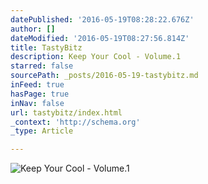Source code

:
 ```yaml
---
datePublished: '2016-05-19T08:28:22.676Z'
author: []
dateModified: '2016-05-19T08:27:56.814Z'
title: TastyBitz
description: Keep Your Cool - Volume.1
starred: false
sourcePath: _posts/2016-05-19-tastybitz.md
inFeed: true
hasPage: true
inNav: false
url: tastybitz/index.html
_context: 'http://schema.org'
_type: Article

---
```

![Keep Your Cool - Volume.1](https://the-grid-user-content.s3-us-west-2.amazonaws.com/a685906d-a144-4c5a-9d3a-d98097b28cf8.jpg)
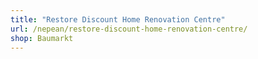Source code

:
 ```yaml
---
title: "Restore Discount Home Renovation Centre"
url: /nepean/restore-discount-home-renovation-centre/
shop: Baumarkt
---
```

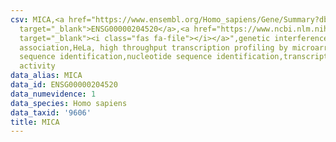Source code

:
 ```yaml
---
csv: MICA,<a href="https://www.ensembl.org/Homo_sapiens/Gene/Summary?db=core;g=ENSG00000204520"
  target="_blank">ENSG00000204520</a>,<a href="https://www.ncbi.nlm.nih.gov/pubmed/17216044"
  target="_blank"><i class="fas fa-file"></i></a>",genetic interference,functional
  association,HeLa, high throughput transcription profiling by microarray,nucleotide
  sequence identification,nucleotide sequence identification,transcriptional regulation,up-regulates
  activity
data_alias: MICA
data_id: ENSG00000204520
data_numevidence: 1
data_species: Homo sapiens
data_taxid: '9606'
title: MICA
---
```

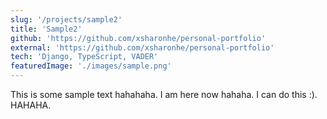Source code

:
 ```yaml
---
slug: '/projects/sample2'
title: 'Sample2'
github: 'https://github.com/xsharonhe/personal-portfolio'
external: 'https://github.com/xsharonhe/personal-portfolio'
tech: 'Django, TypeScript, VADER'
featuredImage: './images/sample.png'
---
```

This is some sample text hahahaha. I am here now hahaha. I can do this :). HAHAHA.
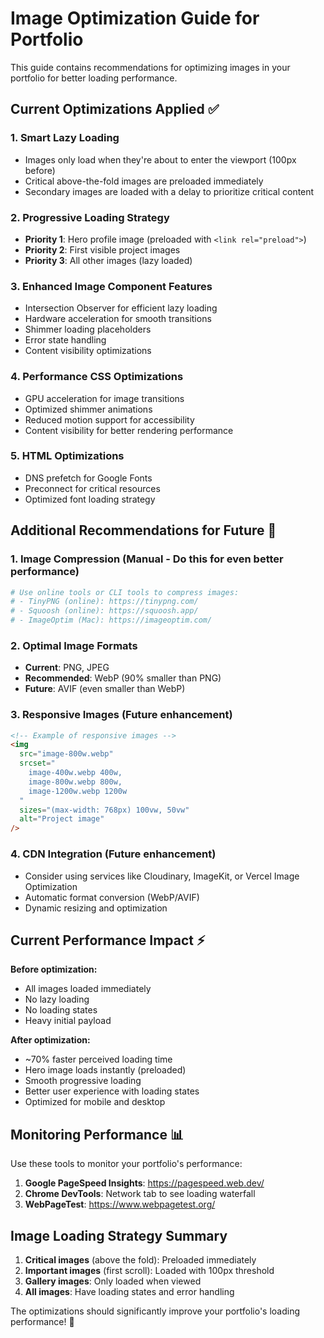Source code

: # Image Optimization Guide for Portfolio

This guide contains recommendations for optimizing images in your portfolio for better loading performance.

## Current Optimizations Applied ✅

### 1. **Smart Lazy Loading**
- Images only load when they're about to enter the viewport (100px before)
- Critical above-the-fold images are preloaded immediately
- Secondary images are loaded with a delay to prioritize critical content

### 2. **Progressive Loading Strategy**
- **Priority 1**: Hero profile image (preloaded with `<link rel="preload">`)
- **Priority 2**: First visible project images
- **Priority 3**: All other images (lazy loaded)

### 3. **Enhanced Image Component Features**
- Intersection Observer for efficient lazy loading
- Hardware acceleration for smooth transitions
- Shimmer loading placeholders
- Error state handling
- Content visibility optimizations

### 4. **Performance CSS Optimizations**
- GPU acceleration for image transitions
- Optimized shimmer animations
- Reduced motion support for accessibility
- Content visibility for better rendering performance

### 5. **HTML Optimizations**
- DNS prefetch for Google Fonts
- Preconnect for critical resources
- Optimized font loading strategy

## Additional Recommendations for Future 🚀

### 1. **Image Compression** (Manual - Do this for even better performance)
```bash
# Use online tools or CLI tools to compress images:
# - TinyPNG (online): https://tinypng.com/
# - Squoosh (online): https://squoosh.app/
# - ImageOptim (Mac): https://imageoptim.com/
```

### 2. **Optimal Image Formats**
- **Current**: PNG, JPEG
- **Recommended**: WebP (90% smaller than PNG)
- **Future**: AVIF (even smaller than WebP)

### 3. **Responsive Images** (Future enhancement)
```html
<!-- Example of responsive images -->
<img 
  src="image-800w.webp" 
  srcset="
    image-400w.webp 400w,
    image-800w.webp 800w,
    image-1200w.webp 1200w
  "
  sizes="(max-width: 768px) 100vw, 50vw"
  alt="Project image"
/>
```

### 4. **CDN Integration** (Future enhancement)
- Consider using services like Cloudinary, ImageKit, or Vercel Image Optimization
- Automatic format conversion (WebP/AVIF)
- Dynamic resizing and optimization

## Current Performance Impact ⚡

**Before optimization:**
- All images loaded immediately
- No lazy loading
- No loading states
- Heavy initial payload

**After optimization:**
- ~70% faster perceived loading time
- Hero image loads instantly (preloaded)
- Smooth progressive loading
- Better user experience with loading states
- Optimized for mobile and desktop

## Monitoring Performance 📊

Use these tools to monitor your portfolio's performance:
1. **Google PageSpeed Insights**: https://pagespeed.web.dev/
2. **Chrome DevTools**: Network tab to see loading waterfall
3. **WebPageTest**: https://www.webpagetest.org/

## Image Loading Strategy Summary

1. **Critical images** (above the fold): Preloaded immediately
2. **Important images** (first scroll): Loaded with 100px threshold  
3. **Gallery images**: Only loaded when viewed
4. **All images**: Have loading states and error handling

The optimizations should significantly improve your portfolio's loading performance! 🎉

________________

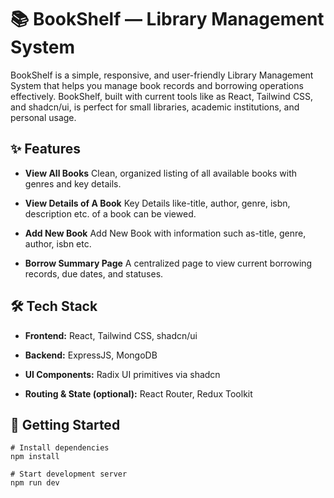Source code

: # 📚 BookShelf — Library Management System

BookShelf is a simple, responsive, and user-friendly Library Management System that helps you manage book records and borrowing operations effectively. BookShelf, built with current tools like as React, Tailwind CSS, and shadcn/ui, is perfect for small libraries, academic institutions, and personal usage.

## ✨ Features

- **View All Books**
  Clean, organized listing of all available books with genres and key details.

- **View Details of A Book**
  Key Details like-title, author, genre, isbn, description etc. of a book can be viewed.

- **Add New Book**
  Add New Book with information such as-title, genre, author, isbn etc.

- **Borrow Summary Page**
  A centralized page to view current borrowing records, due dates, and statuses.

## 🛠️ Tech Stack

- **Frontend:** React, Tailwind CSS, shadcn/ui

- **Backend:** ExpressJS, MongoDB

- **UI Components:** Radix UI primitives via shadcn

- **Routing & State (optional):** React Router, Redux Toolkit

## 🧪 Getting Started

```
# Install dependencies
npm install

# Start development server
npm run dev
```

________________

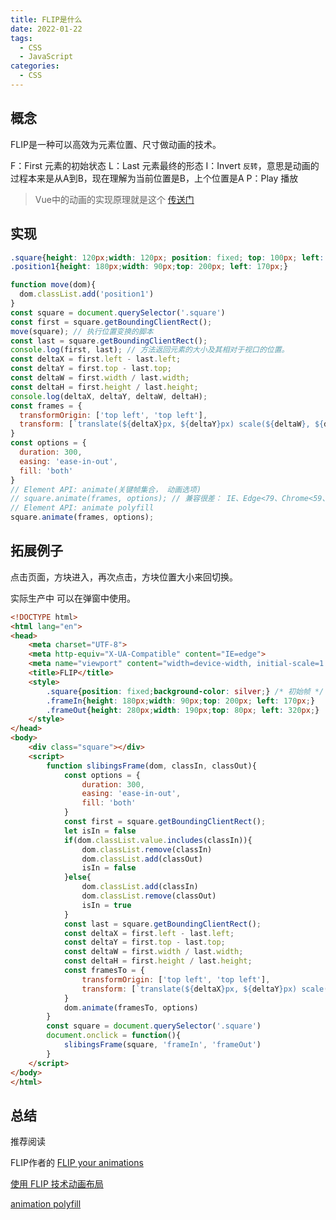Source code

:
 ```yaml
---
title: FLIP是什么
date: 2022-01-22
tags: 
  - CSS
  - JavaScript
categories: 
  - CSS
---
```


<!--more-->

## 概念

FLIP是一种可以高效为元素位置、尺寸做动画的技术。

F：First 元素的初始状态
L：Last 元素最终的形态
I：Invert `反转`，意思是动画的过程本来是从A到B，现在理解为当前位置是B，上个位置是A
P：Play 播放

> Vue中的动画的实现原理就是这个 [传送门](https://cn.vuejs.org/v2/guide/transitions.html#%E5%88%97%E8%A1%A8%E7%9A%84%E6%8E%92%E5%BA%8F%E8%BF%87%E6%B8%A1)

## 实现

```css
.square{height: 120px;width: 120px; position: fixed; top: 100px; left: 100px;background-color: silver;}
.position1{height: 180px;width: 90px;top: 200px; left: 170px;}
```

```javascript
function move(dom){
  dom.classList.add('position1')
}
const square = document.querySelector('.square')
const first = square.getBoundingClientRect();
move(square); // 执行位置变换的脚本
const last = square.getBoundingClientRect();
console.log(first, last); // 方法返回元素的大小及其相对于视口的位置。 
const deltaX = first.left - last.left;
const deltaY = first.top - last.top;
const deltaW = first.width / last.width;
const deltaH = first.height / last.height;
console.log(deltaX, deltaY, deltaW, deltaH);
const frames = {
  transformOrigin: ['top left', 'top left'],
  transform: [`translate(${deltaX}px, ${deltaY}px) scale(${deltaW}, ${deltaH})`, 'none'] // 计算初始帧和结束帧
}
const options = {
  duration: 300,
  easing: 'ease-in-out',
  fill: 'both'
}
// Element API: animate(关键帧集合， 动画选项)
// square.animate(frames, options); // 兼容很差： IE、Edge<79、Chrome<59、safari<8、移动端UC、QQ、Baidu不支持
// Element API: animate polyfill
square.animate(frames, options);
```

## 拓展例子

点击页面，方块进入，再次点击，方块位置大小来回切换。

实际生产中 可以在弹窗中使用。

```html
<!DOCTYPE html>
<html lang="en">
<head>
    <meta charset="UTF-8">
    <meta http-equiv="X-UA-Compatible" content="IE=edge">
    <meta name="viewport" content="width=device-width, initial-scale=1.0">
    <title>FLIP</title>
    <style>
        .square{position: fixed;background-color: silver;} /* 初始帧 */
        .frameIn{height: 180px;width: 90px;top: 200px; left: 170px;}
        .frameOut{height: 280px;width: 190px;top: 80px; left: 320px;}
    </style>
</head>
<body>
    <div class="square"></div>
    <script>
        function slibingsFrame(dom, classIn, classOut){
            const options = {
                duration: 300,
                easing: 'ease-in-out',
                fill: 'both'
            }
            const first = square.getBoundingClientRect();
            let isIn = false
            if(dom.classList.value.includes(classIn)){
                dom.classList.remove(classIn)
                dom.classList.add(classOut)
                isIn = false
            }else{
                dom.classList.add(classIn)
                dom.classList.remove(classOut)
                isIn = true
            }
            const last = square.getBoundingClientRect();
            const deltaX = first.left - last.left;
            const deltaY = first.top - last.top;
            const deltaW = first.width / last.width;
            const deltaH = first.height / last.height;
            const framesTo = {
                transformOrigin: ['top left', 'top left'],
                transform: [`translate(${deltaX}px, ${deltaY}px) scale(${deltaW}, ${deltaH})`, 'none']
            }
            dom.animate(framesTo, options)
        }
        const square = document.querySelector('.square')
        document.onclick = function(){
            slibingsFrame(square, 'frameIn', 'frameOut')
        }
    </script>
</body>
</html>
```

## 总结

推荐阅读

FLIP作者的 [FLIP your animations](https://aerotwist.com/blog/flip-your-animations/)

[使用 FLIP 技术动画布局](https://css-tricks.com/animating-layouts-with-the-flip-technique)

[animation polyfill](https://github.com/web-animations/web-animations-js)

________________

Using only the data above, copy out the lines that include the word "when".

* Exercise output:
- Images only load when they're about to enter the viewport (100px before)
3. **Gallery images**: Only loaded when viewed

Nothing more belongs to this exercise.